Although in line to serve another two seasons, McStay leaves on amicable terms with the county board, and, interestingly, said his decision “marks my retirement from senior inter county football management” - thus ruling him out of the recently vacated Mayo management position, or indeed elsewhere.
After some speculation of player dissatisfaction, McStay met with Roscommon county board officials earlier in the day, and afterwards released a 1,400-word statement outlining the reasons behind his decision, also thanking all those who played a hand in Roscommon football during his previous three years in charge.
He came in on a joint ticket with Fergal O’Donnell in October 2015, before assuming full control of the side in 2016 and guiding Roscommon the Connacht title in 2017 - their first since 2010. This year they gained promotion back to division one, but suffered three heavy defeats to Tyrone, Donegal and Dublin in the Super8s.
“Our annual review of the 2018 season was completed recently,” began McStay, “and having considered the many factors involved in managing a county football squad, and unable to resolve enough of those factors to my satisfaction, I have decided that a change in management should take place immediately.
“I feel I have brought the team as far as I can at this stage and a new voice and direction is now required. The handover to the next management group will be orderly and without fuss.
“As is the natural way of things, some players will retire, others will opt out due to work and college commitments while yet more will want to travel. As I have remarked previously, life often gets in the way of football and we must recognise this.”
County chairman Seamus Sweeney had given McStay his full backing for a further two years, on the day of the Dublin defeat, but on reflection McStay clearly felt more inclined to walk away now.
“I’ve done three years, every one of them challenging and sometimes exhausting. In reviewing my time in charge I have to acknowledge the inordinate amount of time I spent dealing with financial and facility issues, personnel issues, media issues and the various contentious and controversial events that kept arising over those seasons.”
As a sort of parting shot, McStay said there were significant challenges for the GAA as a whole if smaller counties such as Roscommon are to remain competitive: “Success is what we all crave but we must understand our reality too. While Roscommon is a proud football county, it is a small county with a limited playing pool and deficits in resources and facilities.

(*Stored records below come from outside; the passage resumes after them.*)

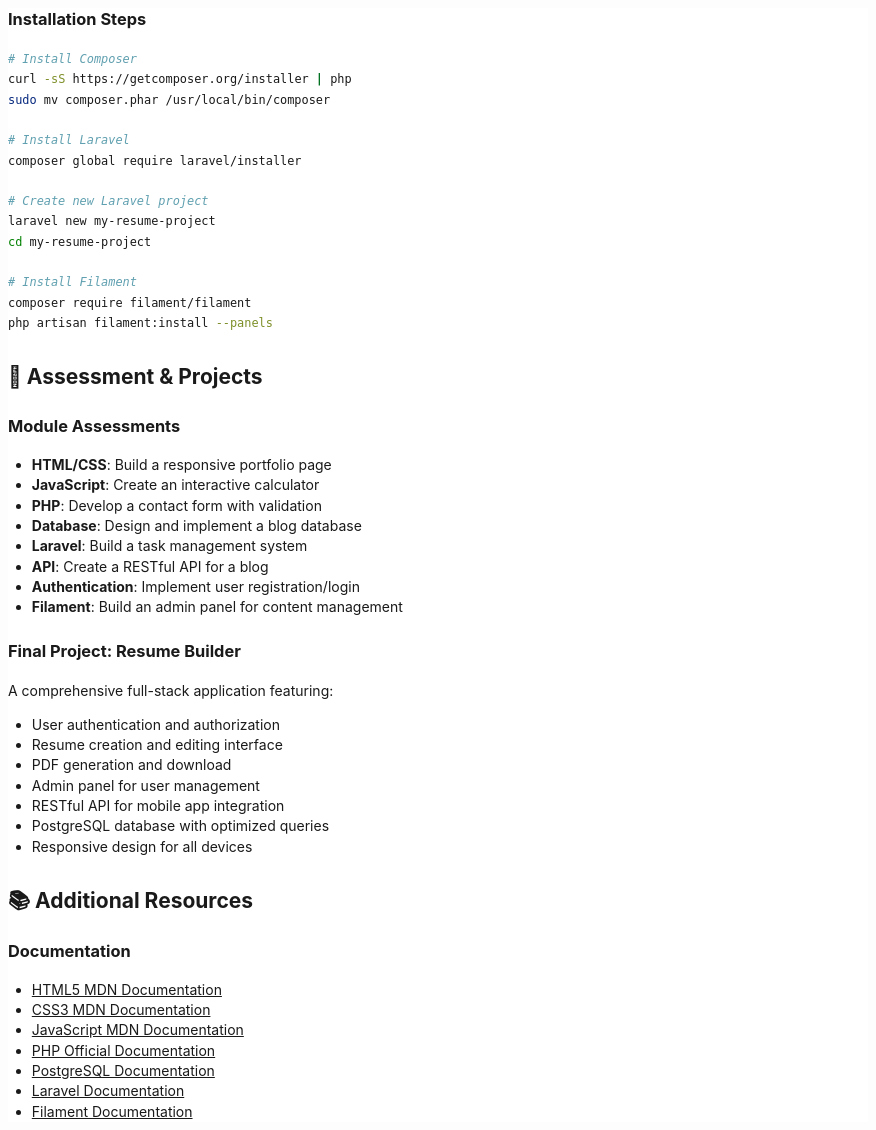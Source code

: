 ### Installation Steps
```bash
# Install Composer
curl -sS https://getcomposer.org/installer | php
sudo mv composer.phar /usr/local/bin/composer

# Install Laravel
composer global require laravel/installer

# Create new Laravel project
laravel new my-resume-project
cd my-resume-project

# Install Filament
composer require filament/filament
php artisan filament:install --panels
```

## 🎯 Assessment & Projects

### Module Assessments
- **HTML/CSS**: Build a responsive portfolio page
- **JavaScript**: Create an interactive calculator
- **PHP**: Develop a contact form with validation
- **Database**: Design and implement a blog database
- **Laravel**: Build a task management system
- **API**: Create a RESTful API for a blog
- **Authentication**: Implement user registration/login
- **Filament**: Build an admin panel for content management

### Final Project: Resume Builder
A comprehensive full-stack application featuring:
- User authentication and authorization
- Resume creation and editing interface
- PDF generation and download
- Admin panel for user management
- RESTful API for mobile app integration
- PostgreSQL database with optimized queries
- Responsive design for all devices

## 📚 Additional Resources

### Documentation
- [HTML5 MDN Documentation](https://developer.mozilla.org/en-US/docs/Web/HTML)
- [CSS3 MDN Documentation](https://developer.mozilla.org/en-US/docs/Web/CSS)
- [JavaScript MDN Documentation](https://developer.mozilla.org/en-US/docs/Web/JavaScript)
- [PHP Official Documentation](https://www.php.net/docs.php)
- [PostgreSQL Documentation](https://www.postgresql.org/docs/)
- [Laravel Documentation](https://laravel.com/docs)
- [Filament Documentation](https://filamentphp.com/docs)
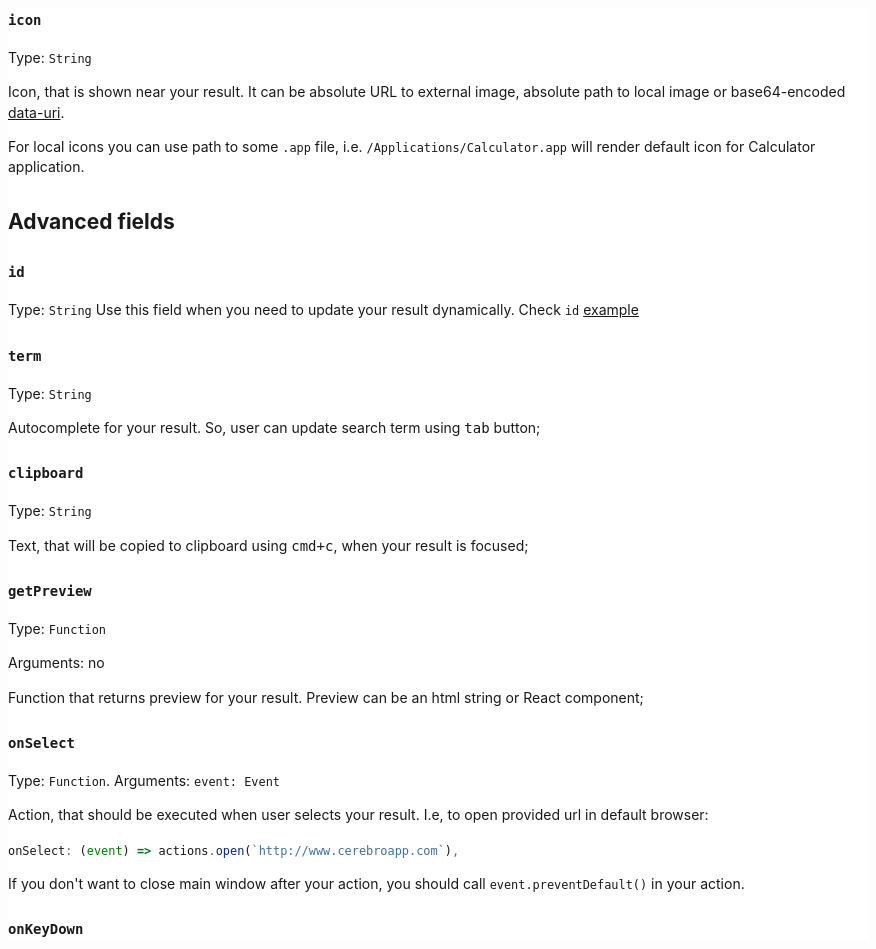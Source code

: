 ### `icon`

Type: `String`

Icon, that is shown near your result. It can be absolute URL to external image, absolute path to local image or base64-encoded [data-uri](https://developer.mozilla.org/en-US/docs/Web/HTTP/Basics_of_HTTP/Data_URIs).

For local icons you can use path to some `.app` file, i.e. `/Applications/Calculator.app` will render default icon for Calculator application.

## Advanced fields

### `id`

Type: `String`
Use this field when you need to update your result dynamically. Check `id` [example](./examples.md#using-id)

### `term`

Type: `String`

Autocomplete for your result. So, user can update search term using <kbd>tab</kbd> button;

### `clipboard`

Type: `String`

Text, that will be copied to clipboard using <kbd>cmd+c</kbd>, when your result is focused;

### `getPreview`

Type: `Function`

Arguments: no

Function that returns preview for your result. Preview can be an html string or React component;

### `onSelect`

Type: `Function`.
Arguments: `event: Event`

Action, that should be executed when user selects your result. I.e, to open provided url in default browser:

```js
onSelect: (event) => actions.open(`http://www.cerebroapp.com`),
```

If you don't want to close main window after your action, you should call `event.preventDefault()` in your action.

### `onKeyDown`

“The budget required to finance success at the highest level demands year-round attention. Facilities, catering, kit and equipment, professional expertise and, especially, travel costs are major financial drainers and they are placing a massive burden on voluntary officers that is often overwhelming.
“These are the significant challenges the smaller GAA counties face. If the GAA is committed to ensuring all counties are, at a minimum, competitive, then they must be supported financially in a way that reflects the demands and the need for fairness, equity and solidarity.
“Leaving the safety of the pundits chair for the passion and glory of the dressing room and football field is a decision I’ll never regret. However, today marks my retirement from senior inter county football management.”
Sweeney added that he “reluctantly accepted Kevin’s resignation”, and that he had left Roscommon football in a good place. Like neighbours Mayo, meanwhile, the hunt now begins for a replacement.